Our Haven

The trees are our haven, a mother wrapping her skirts around her young. Like children, we fill her caverns as her folds are blown violent. We feel ourselves swaying with her branches, enchanted in the beginning. But, as all children do, we turn rebellious, kicking in the very womb of our Mother Nature. We rush to these trees like rain and burn them like the desert sun, trying to make life, nature, hate herself as we’ve learned to do. Our wars break out, flooding like midnight sea urchins wrapped around her rooted feet, pushing her off balance.

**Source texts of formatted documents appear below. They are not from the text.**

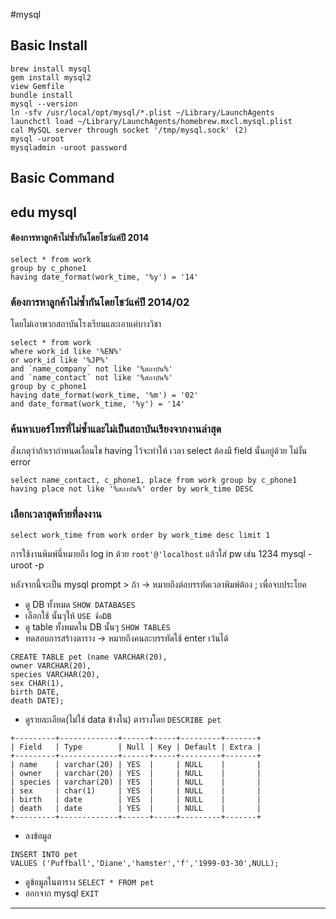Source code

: #mysql

## Basic Install

```
brew install mysql
gem install mysql2
view Gemfile
bundle install
mysql --version
ln -sfv /usr/local/opt/mysql/*.plist ~/Library/LaunchAgents
launchctl load ~/Library/LaunchAgents/homebrew.mxcl.mysql.plist
cal MySQL server through socket '/tmp/mysql.sock' (2)
mysql -uroot
mysqladmin -uroot password
```

## Basic Command


## edu mysql

#### ต้องการหาลูกค้าไม่ซ้ำกันโดยโชว์แค่ปี 2014

```
select * from work
group by c_phone1 
having date_format(work_time, '%y') = '14'
```

### ต้องการหาลูกค้าไม่ซ้ำกันโดยโชว์แค่ปี 2014/02 

โดยไม่เอาพวกสถาบันโรงเรียนและเอาแค่บางวิชา

```
select * from work
where work_id like '%EN%' 
or work_id like '%JP%' 
and `name_company` not like '%สถาบัน%'
and `name_contact` not like '%สถาบัน%'
group by c_phone1 
having date_format(work_time, '%m') = '02' 
and date_format(work_time, '%y') = '14'
```


### ค้นหาเบอร์โทรที่ไม่ซ้ำและไม่เป็นสถาบันเรียงจากงานล่าสุด

สังเกตุว่าถ้าเรากำหนดเงื่อนไข having ไว้จะทำให้
เวลา select ต้องมี field นั้นอยู่ด้วย ไม่งั้น error

```
select name_contact, c_phone1, place from work group by c_phone1 having place not like '%สถาบัน%' order by work_time DESC
```

### เลือกเวลาสุดท้ายที่ลงงาน

```
select work_time from work order by work_time desc limit 1
```

การใช้งานพิมพ์นี่หมายถึง log in ด้วย `root'@'localhost` แล้วใส่ pw เช่น 1234
	mysql -uroot -p

หลังจากนี้จะเป็น mysql prompt > ถ้า -> หมายถึงต่อบรรทัดเวลาพิมพ์ต้อง ; เพื่อจบประโยค

* ดู DB ทั้งหมด `SHOW DATABASES`
* เลือกใช้ นั้นๆให้ `USE ชื่อDB`
* ดู table ทั้งหมดใน DB นั้นๆ `SHOW TABLES`
* ทดสอบการสร้างตาราง -> หมายถึงคนละบรรทัดใช้ enter เว้นได้

```
CREATE TABLE pet (name VARCHAR(20), 
owner VARCHAR(20),
species VARCHAR(20),
sex CHAR(1),
birth DATE,
death DATE);
```

* ดูรายละเอียด(ไม่ใช่ data ข้างใน) ตารางโดย `DESCRIBE pet`

```
+---------+-------------+------+-----+---------+-------+
| Field   | Type        | Null | Key | Default | Extra |
+---------+-------------+------+-----+---------+-------+
| name    | varchar(20) | YES  |     | NULL    |       |
| owner   | varchar(20) | YES  |     | NULL    |       |
| species | varchar(20) | YES  |     | NULL    |       |
| sex     | char(1)     | YES  |     | NULL    |       |
| birth   | date        | YES  |     | NULL    |       |
| death   | date        | YES  |     | NULL    |       |
+---------+-------------+------+-----+---------+-------+
```

* ลงข้อมูล

```
INSERT INTO pet
VALUES ('Puffball','Diane','hamster','f','1999-03-30',NULL);
```

* ดูข้อมูลในตาราง `SELECT * FROM pet`
* ออกจาก mysql `EXIT`
-----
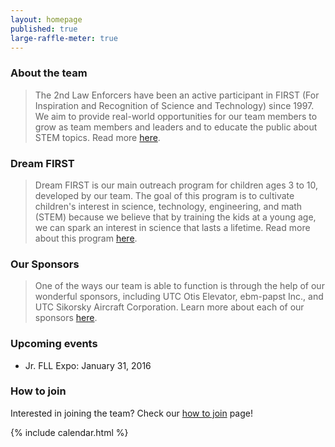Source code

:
 ```yaml
---
layout: homepage
published: true
large-raffle-meter: true
---
```

### About the team

>The 2nd Law Enforcers have been an active participant in FIRST (For Inspiration and Recognition of Science and Technology) since 1997. We aim to provide real-world opportunities for our team members to grow as team members and leaders and to educate the public about STEM topics. Read more [here](http://farmingtonrobotics.org/about).

### Dream FIRST

>Dream FIRST is our main outreach program for children ages 3 to 10, developed by our team. The goal of this program is to cultivate children's interest in science, technology, engineering, and math (STEM) because we believe that by training the kids at a young age, we can spark an interest in science that lasts a lifetime. Read more about this program [here](http://farmingtonrobotics.org/dreamfirst).

### Our Sponsors

>One of the ways our team is able to function is through the help of our wonderful sponsors, including UTC Otis Elevator, ebm-papst Inc., and UTC Sikorsky Aircraft Corporation. Learn more about each of our sponsors [here](http://farmingtonrobotics.org/sponsors).

### Upcoming events
- Jr. FLL Expo: January 31, 2016

### How to join

Interested in joining the team? Check our [how to join](http://farmingtonrobotics.org/members) page!

{% include calendar.html %}
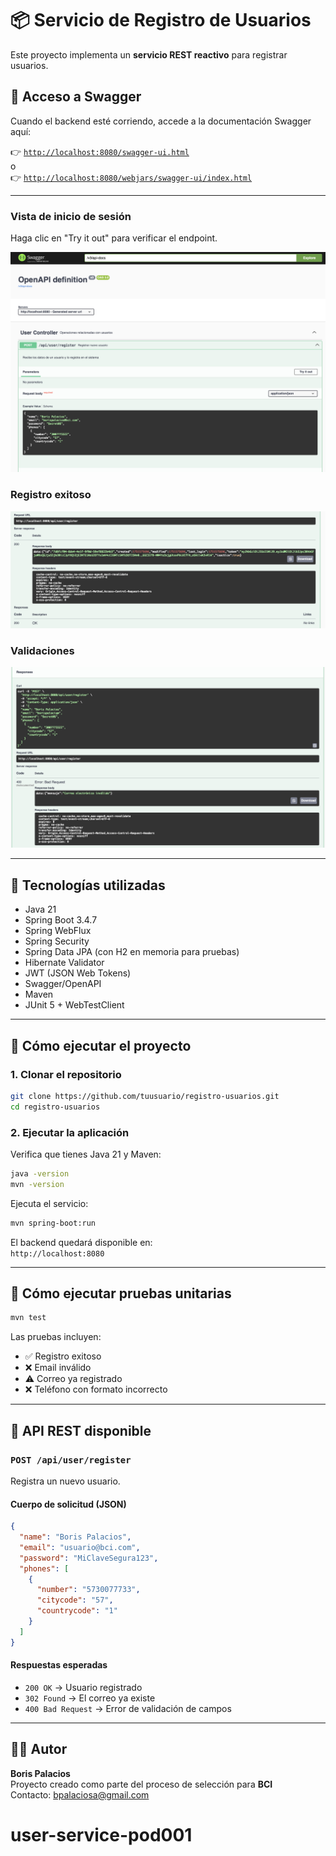 # 📦 Servicio de Registro de Usuarios

Este proyecto implementa un **servicio REST reactivo** para registrar usuarios.  
 
## 📘 Acceso a Swagger

Cuando el backend esté corriendo, accede a la documentación Swagger aquí:

👉 [`http://localhost:8080/swagger-ui.html`](http://localhost:8080/swagger-ui.html)  
o  
👉 [`http://localhost:8080/webjars/swagger-ui/index.html`](http://localhost:8080/webjars/swagger-ui/index.html)

***

### Vista de inicio de sesión

Haga clic en "Try it out" para verificar el endpoint.

![Login](readme-res/01.png)

### Registro exitoso
![Registro](readme-res/02.png)

### Validaciones
![Validaciones](readme-res/03.png)


***

## 🧰 Tecnologías utilizadas

- Java 21  
- Spring Boot 3.4.7  
- Spring WebFlux  
- Spring Security  
- Spring Data JPA (con H2 en memoria para pruebas)  
- Hibernate Validator  
- JWT (JSON Web Tokens)  
- Swagger/OpenAPI  
- Maven  
- JUnit 5 + WebTestClient  

***

## 🚀 Cómo ejecutar el proyecto

### 1. Clonar el repositorio

```bash
git clone https://github.com/tuusuario/registro-usuarios.git
cd registro-usuarios
```

### 2. Ejecutar la aplicación

Verifica que tienes Java 21 y Maven:

```bash
java -version
mvn -version
```

Ejecuta el servicio:

```bash
mvn spring-boot:run
```

El backend quedará disponible en:  
`http://localhost:8080`

***

## 🧪 Cómo ejecutar pruebas unitarias

```bash
mvn test
```

Las pruebas incluyen:

- ✅ Registro exitoso  
- ❌ Email inválido  
- ⚠️ Correo ya registrado  
- ❌ Teléfono con formato incorrecto

***

## 🔐 API REST disponible

### `POST /api/user/register`

Registra un nuevo usuario.

#### Cuerpo de solicitud (JSON)

```json
{
  "name": "Boris Palacios",
  "email": "usuario@bci.com",
  "password": "MiClaveSegura123",
  "phones": [
    {
      "number": "5730077733",
      "citycode": "57",
      "countrycode": "1"
    }
  ]
}
```

#### Respuestas esperadas

- `200 OK` → Usuario registrado  
- `302 Found` → El correo ya existe  
- `400 Bad Request` → Error de validación de campos  

***



## 👨‍💻 Autor

**Boris Palacios**  
Proyecto creado como parte del proceso de selección para **BCI**  
Contacto: bpalaciosa@gmail.com
# user-service-pod001
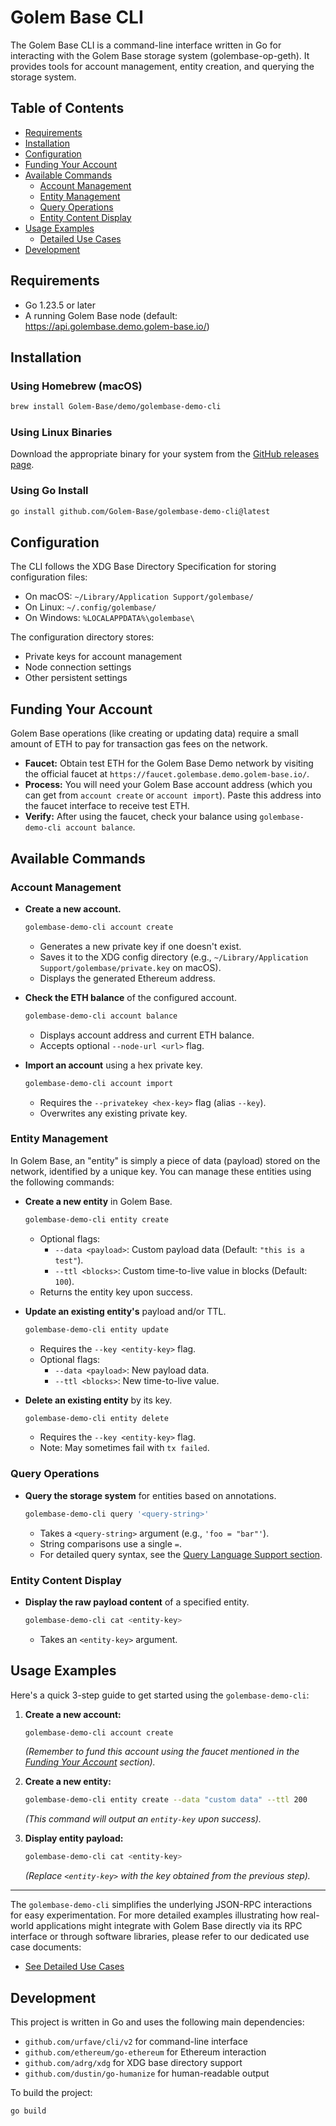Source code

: # Golem Base CLI

The Golem Base CLI is a command-line interface written in Go for interacting with the Golem Base storage system (golembase-op-geth). It provides tools for account management, entity creation, and querying the storage system.

## Table of Contents

-   [Requirements](#requirements)
-   [Installation](#installation)
-   [Configuration](#configuration)
-   [Funding Your Account](#funding-your-account)
-   [Available Commands](#available-commands)
    -   [Account Management](#account-management)
    -   [Entity Management](#entity-management)
    -   [Query Operations](#query-operations)
    -   [Entity Content Display](#entity-content-display)
-   [Usage Examples](#usage-examples)
    -   [Detailed Use Cases](./use-cases/)
-   [Development](#development)

## Requirements

-   Go 1.23.5 or later
-   A running Golem Base node (default: https://api.golembase.demo.golem-base.io/)

## Installation

### Using Homebrew (macOS)

```bash
brew install Golem-Base/demo/golembase-demo-cli
```

### Using Linux Binaries

Download the appropriate binary for your system from the [GitHub releases page](https://github.com/Golem-Base/golembase-demo-cli/releases/tag/v0.0.2).

### Using Go Install

```bash
go install github.com/Golem-Base/golembase-demo-cli@latest
```

## Configuration

The CLI follows the XDG Base Directory Specification for storing configuration files:

-   On macOS: `~/Library/Application Support/golembase/`
-   On Linux: `~/.config/golembase/`
-   On Windows: `%LOCALAPPDATA%\golembase\`

The configuration directory stores:

-   Private keys for account management
-   Node connection settings
-   Other persistent settings

## Funding Your Account

Golem Base operations (like creating or updating data) require a small amount of ETH to pay for transaction gas fees on the network.

-   **Faucet:** Obtain test ETH for the Golem Base Demo network by visiting the official faucet at `https://faucet.golembase.demo.golem-base.io/`.
-   **Process:** You will need your Golem Base account address (which you can get from `account create` or `account import`). Paste this address into the faucet interface to receive test ETH.
-   **Verify:** After using the faucet, check your balance using `golembase-demo-cli account balance`.

## Available Commands

### Account Management

-   **Create a new account.**

    ```bash
    golembase-demo-cli account create
    ```

    -   Generates a new private key if one doesn't exist.
    -   Saves it to the XDG config directory (e.g., `~/Library/Application Support/golembase/private.key` on macOS).
    -   Displays the generated Ethereum address.

-   **Check the ETH balance** of the configured account.

    ```bash
    golembase-demo-cli account balance
    ```

    -   Displays account address and current ETH balance.
    -   Accepts optional `--node-url <url>` flag.

-   **Import an account** using a hex private key.
    ```bash
    golembase-demo-cli account import
    ```
    -   Requires the `--privatekey <hex-key>` flag (alias `--key`).
    -   Overwrites any existing private key.

### Entity Management

In Golem Base, an "entity" is simply a piece of data (payload) stored on the network, identified by a unique key. You can manage these entities using the following commands:

-   **Create a new entity** in Golem Base.

    ```bash
    golembase-demo-cli entity create
    ```

    -   Optional flags:
        -   `--data <payload>`: Custom payload data (Default: `"this is a test"`).
        -   `--ttl <blocks>`: Custom time-to-live value in blocks (Default: `100`).
    -   Returns the entity key upon success.

-   **Update an existing entity's** payload and/or TTL.

    ```bash
    golembase-demo-cli entity update
    ```

    -   Requires the `--key <entity-key>` flag.
    -   Optional flags:
        -   `--data <payload>`: New payload data.
        -   `--ttl <blocks>`: New time-to-live value.

-   **Delete an existing entity** by its key.
    ```bash
    golembase-demo-cli entity delete
    ```
    -   Requires the `--key <entity-key>` flag.
    -   Note: May sometimes fail with `tx failed`.

### Query Operations

-   **Query the storage system** for entities based on annotations.
    ```bash
    golembase-demo-cli query '<query-string>'
    ```
    -   Takes a `<query-string>` argument (e.g., `'foo = "bar"'`).
    -   String comparisons use a single `=`.
    -   For detailed query syntax, see the [Query Language Support section](https://github.com/Golem-Base/golembase-op-geth/blob/main/golem-base/README.md#api-functionality).

### Entity Content Display

-   **Display the raw payload content** of a specified entity.
    ```bash
    golembase-demo-cli cat <entity-key>
    ```
    -   Takes an `<entity-key>` argument.

## Usage Examples

Here's a quick 3-step guide to get started using the `golembase-demo-cli`:

1.  **Create a new account:**

    ```bash
    golembase-demo-cli account create
    ```

    _(Remember to fund this account using the faucet mentioned in the [Funding Your Account](#funding-your-account) section)._

2.  **Create a new entity:**

    ```bash
    golembase-demo-cli entity create --data "custom data" --ttl 200
    ```

    _(This command will output an `entity-key` upon success)._

3.  **Display entity payload:**
    ```bash
    golembase-demo-cli cat <entity-key>
    ```
    _(Replace `<entity-key>` with the key obtained from the previous step)._

---

The `golembase-demo-cli` simplifies the underlying JSON-RPC interactions for easy experimentation. For more detailed examples illustrating how real-world applications might integrate with Golem Base directly via its RPC interface or through software libraries, please refer to our dedicated use case documents:

-   [See Detailed Use Cases](./use-cases/)

## Development

This project is written in Go and uses the following main dependencies:

-   `github.com/urfave/cli/v2` for command-line interface
-   `github.com/ethereum/go-ethereum` for Ethereum interaction
-   `github.com/adrg/xdg` for XDG base directory support
-   `github.com/dustin/go-humanize` for human-readable output

To build the project:

```bash
go build
```
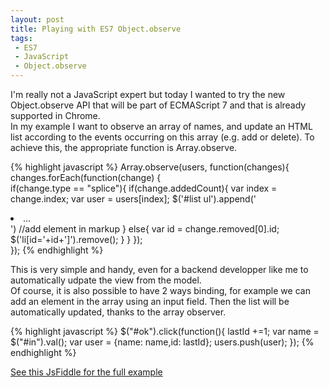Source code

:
 ```yaml
---
layout: post
title: Playing with ES7 Object.observe
tags:
 - ES7
 - JavaScript
 - Object.observe
---
```


I'm really not a JavaScript expert but today I wanted to try the new Object.observe API that will be part of ECMAScript 7 and that is already supported in Chrome.  
In my example I want to observe an array of names, and update an HTML list according to the events occurring on this array (e.g. add or delete). To achieve this, the appropriate function is Array.observe.

{% highlight javascript %}
Array.observe(users, function(changes){
    changes.forEach(function(change) {  
        if(change.type == "splice"){
            if(change.addedCount){
                var index = change.index;
                var user = users[index];
                $('#list ul').append('<li>...</li>') //add element in markup
            }
            else{
                var id = change.removed[0].id;
                $('li[id='+id+']').remove();
            }
        }
    });  
}); 
{% endhighlight %}

This is very simple and handy, even for a backend developper like me to automatically udpate the view from the model.  
Of course, it is also possible to have 2 ways binding, for example we can add an element in the array using an input field. Then the list will be automatically updated, thanks to the array observer.

{% highlight javascript %}
$("#ok").click(function(){
    lastId +=1;
    var name = $("#in").val();
    var user = {name: name,id: lastId};
    users.push(user);
});
{% endhighlight %}

[See this JsFiddle for the full example](http://jsfiddle.net/7abdtp8r/)
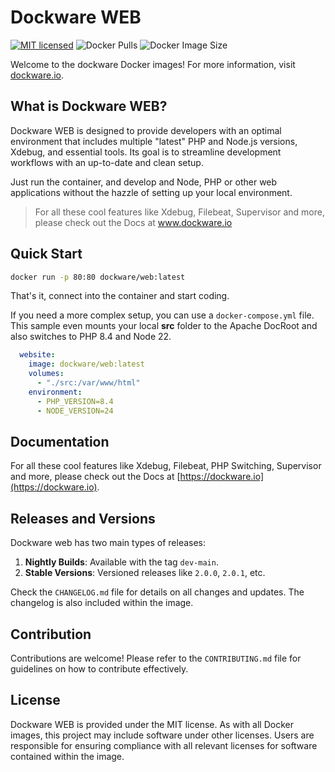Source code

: # Dockware WEB

[![MIT licensed](https://img.shields.io/github/license/dockware/dockware.svg?style=flat-square)](https://github.com/dockware/dockware/blob/master/LICENSE)
![Docker Pulls](https://img.shields.io/docker/pulls/dockware/web)
![Docker Image Size](https://img.shields.io/docker/image-size/dockware/web)

Welcome to the dockware Docker images! For more information, visit [dockware.io](https://dockware.io).

## What is Dockware WEB?

Dockware WEB is designed to provide developers with an optimal environment that includes multiple
"latest" PHP and Node.js versions, Xdebug, and essential tools.
Its goal is to streamline development workflows with an up-to-date and clean setup.

Just run the container, and develop and Node, PHP or other web applications
without the hazzle of setting up your local environment.

> For all these cool features like Xdebug, Filebeat, Supervisor and more, please check out the Docs at www.dockware.io

## Quick Start

```bash 
docker run -p 80:80 dockware/web:latest
```

That's it, connect into the container and start coding.

If you need a more complex setup, you can use a `docker-compose.yml` file.
This sample even mounts your local **src** folder to the Apache DocRoot and also switches
to PHP 8.4 and Node 22.

```yaml
  website:
    image: dockware/web:latest
    volumes:
      - "./src:/var/www/html"
    environment:
      - PHP_VERSION=8.4
      - NODE_VERSION=24
```

## Documentation

For all these cool features like Xdebug, Filebeat, PHP Switching, Supervisor and more,
please check out the Docs at [https://dockware.io](https://dockware.io).

## Releases and Versions

Dockware web has two main types of releases:

1. **Nightly Builds**: Available with the tag `dev-main`.
2. **Stable Versions**: Versioned releases like `2.0.0`, `2.0.1`, etc.

Check the `CHANGELOG.md` file for details on all changes and updates. The changelog is also included within the image.

## Contribution

Contributions are welcome! Please refer to the `CONTRIBUTING.md` file for guidelines
on how to contribute effectively.

## License

Dockware WEB is provided under the MIT license.
As with all Docker images, this project may include software under other licenses.
Users are responsible for ensuring compliance with all relevant licenses for software
contained within the image.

We are the frantic ants in the traffic jam of common identity. We beg forgiveness only when she threatens to abort us, sticking our jagged death into the veins of life—to take a breath and a sip. Like many psychosomatic illnesses, self-imposed amnesia sets in and we twist in re-birth, making umbilical cords lift our chins to stare at ourselves mirrored in the translucent flesh. Our pasts and futures whisper to us from the forest of time. We burn the leaves to inhale the ash of present, making the sky come tumbling down, but leaving enough black smoke to make Chicken Little clouds.

We realize that God was put into a tree to be destroyed for paper and that our ancestors used God to write the bible, not the other way around. And now that they’ve written out eternity, we don’t know what to do with ourselves. We weave Heaven, Hell and Earth into one. There is nowhere else to go but here and we can never leave.

This is what paints the grass red and the sky a sickening pale green.

We multiply such self-righteous perceptions through our own seed.

And we rebuild nothing that we haven’t already somehow destroyed.